Sekali berkelebat tubuhnya sudah melompat dekat dan ia pun menangkap pergelangan tangan cihu-nya sambil berkata, “Harap jangan memukul!”
Yauw Sun Kok menoleh ke kanan. Pada saat melihat ada seorang pemuda menangkap lengannya, kemarahannya memuncak. Dia menarik tangannya dan memaki isterinya.
“Bagus! Sungguh perempuan tidak bermalu, perempuan lacur! Jadi engkau benar-benar menyimpan seorang laki-laki di rumah, ya? Pantas sekarang engkau berani melawan aku, suamimu!”
Yauw Sun Kok maju dan hendak menyerang isterinya. Akan tetapi Sie Liong sudah berdiri menghalang di depannya. “Cihu, lihatlah baik-baik siapa aku! Harap cihu jangan memukul enci dan menuduh yang bukan-bukan!”
“Engkau pemuda kurang ajar berani main-main dengan isteriku? Ahh, engkau bongkok! Bongkok...?!” Yauw Sun Kok membelalakkan kedua matanya seakan-akan tidak dapat melihat dengan jelas, kemudian mendekatkan mukanya. “Engkau bongkok...? Benarkah engkau Sie Liong?”
“Benar, cihu. Aku Sie Liong.”
“Sie Liong...? Ha-ha-ha...!” Yauw Sun Kok tertawa bergelak sambil mengamati pemuda bongkok itu. “Engkau sudah dewasa, akan tetapi tetap saja masih cacat. Ha-ha-ha!” Dia tertawa-tawa seperti orang gila.
“Jangan bicara sembarangan. Dia bukan Sie Liong yang dahulu lagi. Dia sudah menjadi murid orang-orang sakti dan dia datang untuk mencari pembunuh ayah dan ibu kami,” kata Sie Lan Hong.
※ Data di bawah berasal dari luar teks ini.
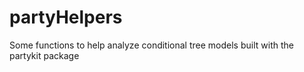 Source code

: # partyHelpers
Some functions to help analyze conditional tree models built with the partykit package
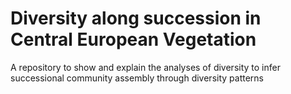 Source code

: # Diversity along succession in Central European Vegetation

A repository to show and explain the analyses of diversity to infer successional community assembly through diversity patterns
Seketika Yauw Sun Kok berhenti tertawa dan dia memandang kepada Sie Liong dengan mata terbelalak.
“Apa?! Engkau...? Engkau hendak mencari pembunuh ayah ibumu? Hemmm, mau apa engkau mencarinya, Sie Liong? Apa kau kira setelah beberapa tahun ini engkau belajar sedikit ilmu silat lalu kau kira akan dapat melawan pembunuh itu? Huh, jangan sombong engkau! Aku sendiri yang memiliki kepandaian tinggi dan banyak pengalaman, masih tidak mampu menandingi pembunuh itu. Apa lagi engkau?”
“Hemm, jadi cihu tahu siapa pembunuh ayah dan ibuku? Siapa dia itu, cihu?”
“Dia adalah Tibet Sin-mo (Iblis Sakti Tibet), tokoh Tibet yang sangat sakti. Aku sendiri tidak mampu mencarinya. Apa lagi bocah cacat seperti engkau!”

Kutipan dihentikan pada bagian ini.